Search the records for the string "array" and copy every line where it turns up.

Stored data entries:
= = = = =

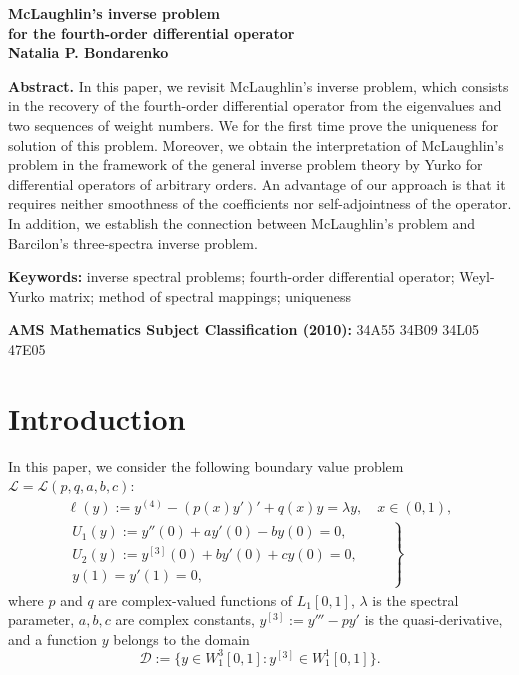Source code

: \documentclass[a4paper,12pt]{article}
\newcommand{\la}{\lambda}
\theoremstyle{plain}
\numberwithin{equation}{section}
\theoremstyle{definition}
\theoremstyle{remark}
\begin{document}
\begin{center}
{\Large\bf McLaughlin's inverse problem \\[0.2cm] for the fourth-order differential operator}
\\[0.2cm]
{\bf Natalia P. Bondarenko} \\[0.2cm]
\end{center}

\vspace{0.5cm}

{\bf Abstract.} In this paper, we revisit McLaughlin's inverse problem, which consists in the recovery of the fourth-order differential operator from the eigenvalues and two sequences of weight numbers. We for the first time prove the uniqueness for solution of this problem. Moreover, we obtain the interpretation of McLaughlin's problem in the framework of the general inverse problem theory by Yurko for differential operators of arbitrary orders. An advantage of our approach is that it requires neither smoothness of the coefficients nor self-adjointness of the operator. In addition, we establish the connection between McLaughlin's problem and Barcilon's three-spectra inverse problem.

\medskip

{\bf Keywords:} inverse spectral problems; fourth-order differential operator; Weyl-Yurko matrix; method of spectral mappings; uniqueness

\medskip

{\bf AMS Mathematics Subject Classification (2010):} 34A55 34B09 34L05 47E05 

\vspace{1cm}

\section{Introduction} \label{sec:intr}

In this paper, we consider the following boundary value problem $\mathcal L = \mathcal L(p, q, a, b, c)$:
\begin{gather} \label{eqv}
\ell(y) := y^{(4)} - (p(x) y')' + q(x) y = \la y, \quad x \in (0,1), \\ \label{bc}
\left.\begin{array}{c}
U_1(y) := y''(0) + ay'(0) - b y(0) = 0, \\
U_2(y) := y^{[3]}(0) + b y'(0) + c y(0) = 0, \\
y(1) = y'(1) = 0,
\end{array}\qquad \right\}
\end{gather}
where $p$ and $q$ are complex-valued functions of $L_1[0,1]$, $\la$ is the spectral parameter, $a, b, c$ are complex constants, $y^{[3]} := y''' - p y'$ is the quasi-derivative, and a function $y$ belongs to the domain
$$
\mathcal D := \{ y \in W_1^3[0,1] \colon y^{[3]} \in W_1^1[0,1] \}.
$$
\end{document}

= = = = =

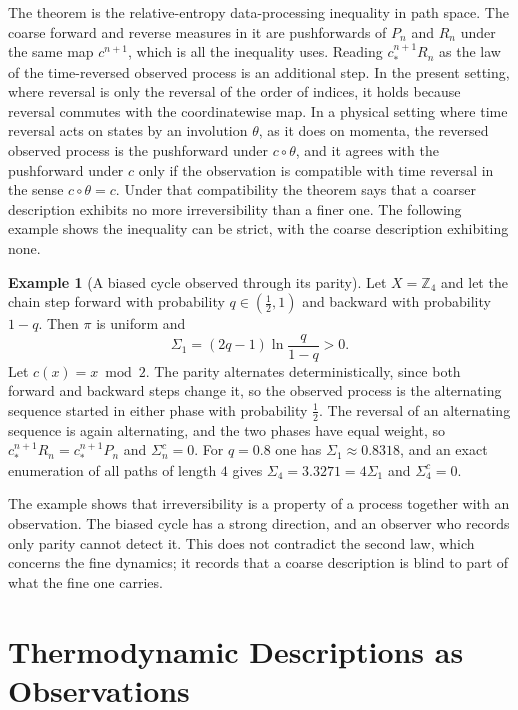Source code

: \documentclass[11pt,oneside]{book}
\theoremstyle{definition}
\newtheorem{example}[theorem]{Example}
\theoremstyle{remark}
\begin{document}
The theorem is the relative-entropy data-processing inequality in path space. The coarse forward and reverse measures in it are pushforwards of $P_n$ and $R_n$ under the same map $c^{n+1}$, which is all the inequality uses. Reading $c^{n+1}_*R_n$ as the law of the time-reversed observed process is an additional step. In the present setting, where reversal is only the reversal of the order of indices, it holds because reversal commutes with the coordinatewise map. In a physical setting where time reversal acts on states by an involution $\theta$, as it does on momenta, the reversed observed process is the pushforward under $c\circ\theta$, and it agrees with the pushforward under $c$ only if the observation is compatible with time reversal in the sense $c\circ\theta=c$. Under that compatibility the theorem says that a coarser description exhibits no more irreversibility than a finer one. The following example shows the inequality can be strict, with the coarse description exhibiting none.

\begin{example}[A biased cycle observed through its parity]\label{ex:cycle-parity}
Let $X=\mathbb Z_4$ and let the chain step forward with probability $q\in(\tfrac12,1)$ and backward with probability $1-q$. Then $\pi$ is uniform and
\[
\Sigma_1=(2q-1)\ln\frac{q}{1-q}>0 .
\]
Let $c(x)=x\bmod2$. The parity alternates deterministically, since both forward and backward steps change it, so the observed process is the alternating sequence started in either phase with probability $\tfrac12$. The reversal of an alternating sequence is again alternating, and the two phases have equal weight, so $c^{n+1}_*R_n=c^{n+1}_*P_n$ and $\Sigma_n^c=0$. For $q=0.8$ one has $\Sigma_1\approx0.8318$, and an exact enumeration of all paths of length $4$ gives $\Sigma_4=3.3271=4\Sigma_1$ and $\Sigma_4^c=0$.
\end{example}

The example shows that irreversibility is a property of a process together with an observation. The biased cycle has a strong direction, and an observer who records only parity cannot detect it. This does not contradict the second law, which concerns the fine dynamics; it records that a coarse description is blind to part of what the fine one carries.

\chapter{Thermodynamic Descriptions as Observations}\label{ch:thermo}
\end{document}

= = = = =

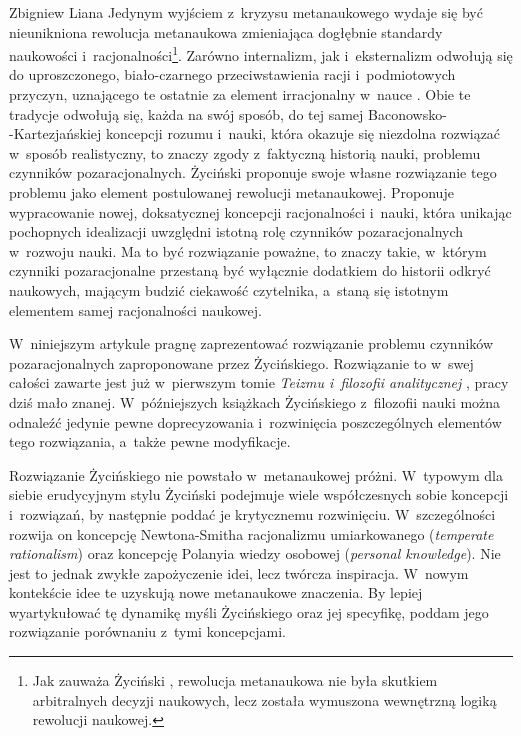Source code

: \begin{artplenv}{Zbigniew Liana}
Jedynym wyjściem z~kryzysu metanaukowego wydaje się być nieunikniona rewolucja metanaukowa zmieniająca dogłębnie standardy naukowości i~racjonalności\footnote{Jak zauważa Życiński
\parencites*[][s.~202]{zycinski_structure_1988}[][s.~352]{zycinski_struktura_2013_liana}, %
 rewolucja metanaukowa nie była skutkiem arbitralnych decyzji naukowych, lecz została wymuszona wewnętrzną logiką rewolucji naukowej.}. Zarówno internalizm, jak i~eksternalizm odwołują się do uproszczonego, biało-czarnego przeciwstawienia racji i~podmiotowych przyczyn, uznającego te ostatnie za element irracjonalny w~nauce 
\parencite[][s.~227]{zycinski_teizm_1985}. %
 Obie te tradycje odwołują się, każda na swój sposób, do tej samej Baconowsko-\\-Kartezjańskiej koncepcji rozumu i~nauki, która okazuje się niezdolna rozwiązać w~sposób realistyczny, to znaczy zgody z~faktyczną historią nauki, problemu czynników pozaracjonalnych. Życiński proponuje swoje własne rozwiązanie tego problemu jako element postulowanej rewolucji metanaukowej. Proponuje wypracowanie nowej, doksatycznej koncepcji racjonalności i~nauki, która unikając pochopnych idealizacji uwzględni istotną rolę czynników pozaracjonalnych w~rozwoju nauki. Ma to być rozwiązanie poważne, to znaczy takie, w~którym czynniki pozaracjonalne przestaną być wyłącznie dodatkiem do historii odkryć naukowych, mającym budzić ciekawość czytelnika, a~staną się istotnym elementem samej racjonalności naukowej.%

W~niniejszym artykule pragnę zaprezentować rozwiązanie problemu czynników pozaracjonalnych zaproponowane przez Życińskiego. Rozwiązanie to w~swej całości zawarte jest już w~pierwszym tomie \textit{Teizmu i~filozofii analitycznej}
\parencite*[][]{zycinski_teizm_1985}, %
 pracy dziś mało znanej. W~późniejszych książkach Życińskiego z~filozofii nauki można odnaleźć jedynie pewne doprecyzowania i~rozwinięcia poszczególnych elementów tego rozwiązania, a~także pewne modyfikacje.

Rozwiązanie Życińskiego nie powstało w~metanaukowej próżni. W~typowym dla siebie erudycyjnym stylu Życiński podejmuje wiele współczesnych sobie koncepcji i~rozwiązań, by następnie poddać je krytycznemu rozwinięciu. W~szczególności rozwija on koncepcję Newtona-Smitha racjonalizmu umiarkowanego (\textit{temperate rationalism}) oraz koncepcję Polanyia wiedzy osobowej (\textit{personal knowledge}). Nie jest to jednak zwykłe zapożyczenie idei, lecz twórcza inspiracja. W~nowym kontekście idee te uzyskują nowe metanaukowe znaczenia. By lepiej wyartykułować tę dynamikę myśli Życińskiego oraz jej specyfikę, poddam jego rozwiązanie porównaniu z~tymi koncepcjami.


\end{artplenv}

= = = = =

Answer space>
\left.\begin{array}{c}
\end{array}\qquad \right\}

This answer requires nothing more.